StubHub places no restrictions on sale price, but competition among sellers almost always ensures a fair price for would-be buyers. Says Pate, who estimates that 95 percent of StubHub's tickets are listed at a fixed price, "There are hundreds of tickets for any given football or basketball game on StubHub, and you will always find somebody who's willing to sell at a lower price than somebody else."

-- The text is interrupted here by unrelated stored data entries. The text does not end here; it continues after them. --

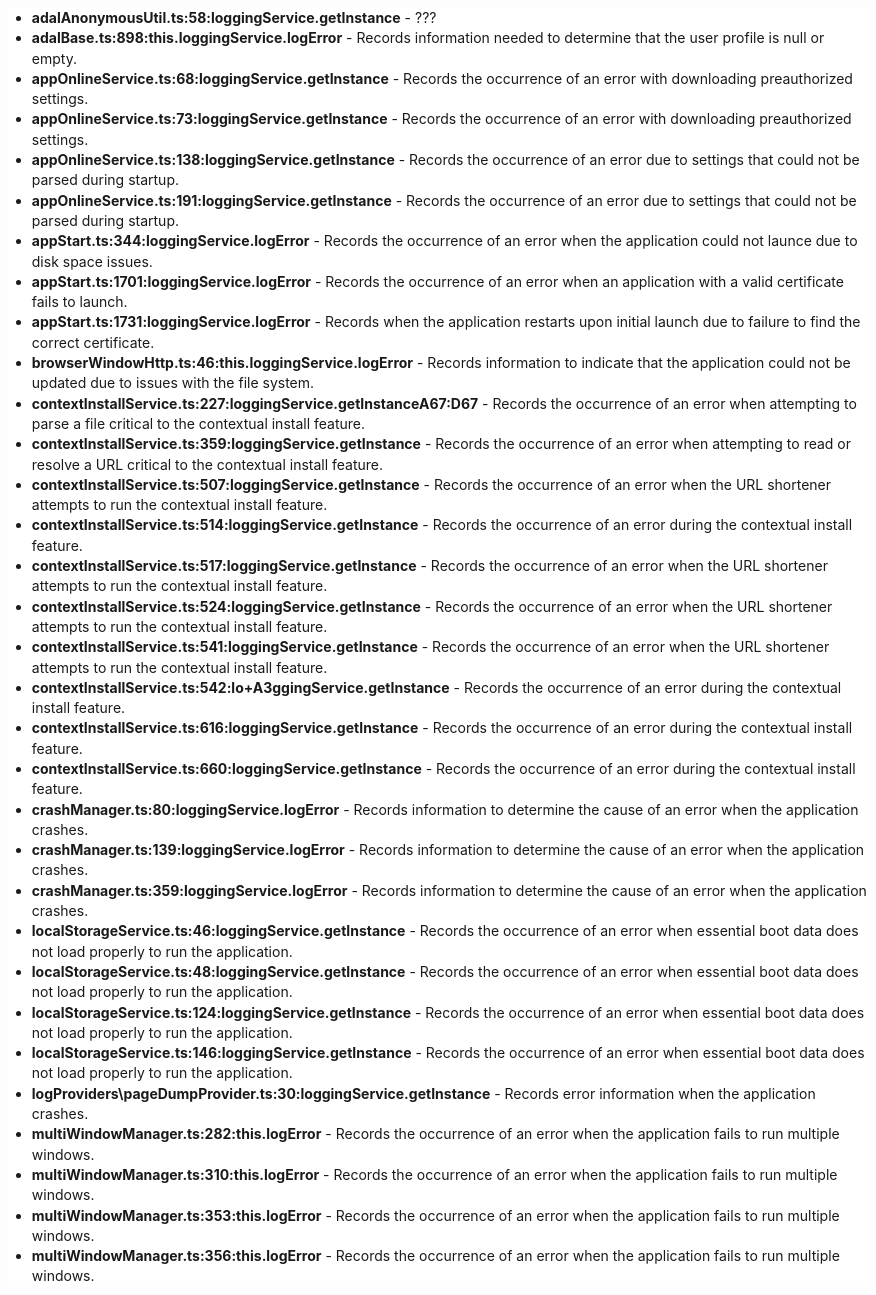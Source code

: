 - **adalAnonymousUtil.ts:58:loggingService.getInstance** - ???
- **adalBase.ts:898:this.loggingService.logError** - Records information needed to determine that the user profile is null or empty.
- **appOnlineService.ts:68:loggingService.getInstance** - Records the occurrence of an error with downloading preauthorized settings.
- **appOnlineService.ts:73:loggingService.getInstance** - Records the occurrence of an error with downloading preauthorized settings.
- **appOnlineService.ts:138:loggingService.getInstance** - Records the occurrence of an error due to settings that could not be parsed during startup.
- **appOnlineService.ts:191:loggingService.getInstance** - Records the occurrence of an error due to settings that could not be parsed during startup.
- **appStart.ts:344:loggingService.logError** - Records the occurrence of an error when the application could not launce due to disk space issues.
- **appStart.ts:1701:loggingService.logError** - Records the occurrence of an error when an application with a valid certificate fails to launch.
- **appStart.ts:1731:loggingService.logError** - Records when the application restarts upon initial launch due to failure to find the correct certificate.
- **browserWindowHttp.ts:46:this.loggingService.logError** - Records information to indicate that the application could not be updated due to issues with the file system.
- **contextInstallService.ts:227:loggingService.getInstanceA67:D67** - Records the occurrence of an error when attempting to parse a file critical to the contextual install feature.
- **contextInstallService.ts:359:loggingService.getInstance** - Records the occurrence of an error when attempting to read or resolve a URL critical to the contextual install feature.
- **contextInstallService.ts:507:loggingService.getInstance** - Records the occurrence of an error when the URL shortener attempts to run the contextual install feature.
- **contextInstallService.ts:514:loggingService.getInstance** - Records the occurrence of an error during the contextual install feature.
- **contextInstallService.ts:517:loggingService.getInstance** - Records the occurrence of an error when the URL shortener attempts to run the contextual install feature.
- **contextInstallService.ts:524:loggingService.getInstance** - Records the occurrence of an error when the URL shortener attempts to run the contextual install feature.
- **contextInstallService.ts:541:loggingService.getInstance** - Records the occurrence of an error when the URL shortener attempts to run the contextual install feature.
- **contextInstallService.ts:542:lo+A3ggingService.getInstance** - Records the occurrence of an error during the contextual install feature.
- **contextInstallService.ts:616:loggingService.getInstance** - Records the occurrence of an error during the contextual install feature.
- **contextInstallService.ts:660:loggingService.getInstance** - Records the occurrence of an error during the contextual install feature.
- **crashManager.ts:80:loggingService.logError** - Records information to determine the cause of an error when the application crashes.
- **crashManager.ts:139:loggingService.logError** - Records information to determine the cause of an error when the application crashes.
- **crashManager.ts:359:loggingService.logError** - Records information to determine the cause of an error when the application crashes.
- **localStorageService.ts:46:loggingService.getInstance** - Records the occurrence of an error when essential boot data does not load properly to run the application.
- **localStorageService.ts:48:loggingService.getInstance** - Records the occurrence of an error when essential boot data does not load properly to run the application.
- **localStorageService.ts:124:loggingService.getInstance** - Records the occurrence of an error when essential boot data does not load properly to run the application.
- **localStorageService.ts:146:loggingService.getInstance** - Records the occurrence of an error when essential boot data does not load properly to run the application.
- **logProviders\pageDumpProvider.ts:30:loggingService.getInstance** - Records error information when the application crashes.
- **multiWindowManager.ts:282:this.logError** - Records the occurrence of an error when the application fails to run multiple windows.
- **multiWindowManager.ts:310:this.logError** - Records the occurrence of an error when the application fails to run multiple windows.
- **multiWindowManager.ts:353:this.logError** - Records the occurrence of an error when the application fails to run multiple windows.
- **multiWindowManager.ts:356:this.logError** - Records the occurrence of an error when the application fails to run multiple windows.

But who serves ticket holders who wish to test the open market? Several Paciolan schools, at least those in states with favorable scalping laws, are considering lifting face-value price restrictions from their respective secondary marketplaces, allowing sellers to seek fair-market value online through the university rather than on the streets outside its athletics venues. "We have a state law that has just been changed regarding the resale of tickets," says Brian Broussard, ticket manager at Louisiana State University. "Up until this past season it was basically face value, no higher. Now, anything that is sold on the Internet can be sold for any price. It's up to the venue. We haven't made a determination yet, but we're definitely considering it."

It's a decision that doesn't come easy for some schools, and understandably so, since lifting price caps may appear tantamount to placing the university's stamp of approval on ticket scalping. Nonetheless, high demand could equate to higher revenues for certain athletic departments. Hunt says that once men's basketball tickets were posted on the UW marketplace last season, they were "gone in minutes," and Broussard reports that all of the roughly 1,000 student football tickets offered on LSU's site were likewise snapped up. "Not one ticket went unsold," he says.

Some schools are taking the moneymaking potential of the secondary marketplace even further. At the University of Oklahoma, for example, would-be buyers must first purchase a membership to the secondary ticket marketplace if they hope to do business there. "Clearly, that's only going to work if you have extraordinarily high demand from the local base," says Taylor. "But in places like Oklahoma, it can be done."

More university athletic departments are expected to get their arms around the secondary ticket market as it becomes increasingly mainstream. Those that already have are starting to get the word out. In June, Paciolan unveiled the Ticket Marketplace Blueprint Program, a means by which schools can more effectively promote their secondary ticketing initiatives. At LSU, for example, venue graphics touting the school's secondary ticketing marketplace tell visitors, "Only you can prevent empty seats."

StubHub's Pate anticipates that college sports fans will continue to get the message. "There is a little bit of a stigma that comes with reselling," he admits. "But as more members of the public come to understand that this is not about gouging fans, the more people will realize that it's about making tickets available and giving people options to sell tickets aside from putting them up on their office bulletin board. Ten years from now, resale is going to be just like having a used-car lot down the street. It will be completely commonplace."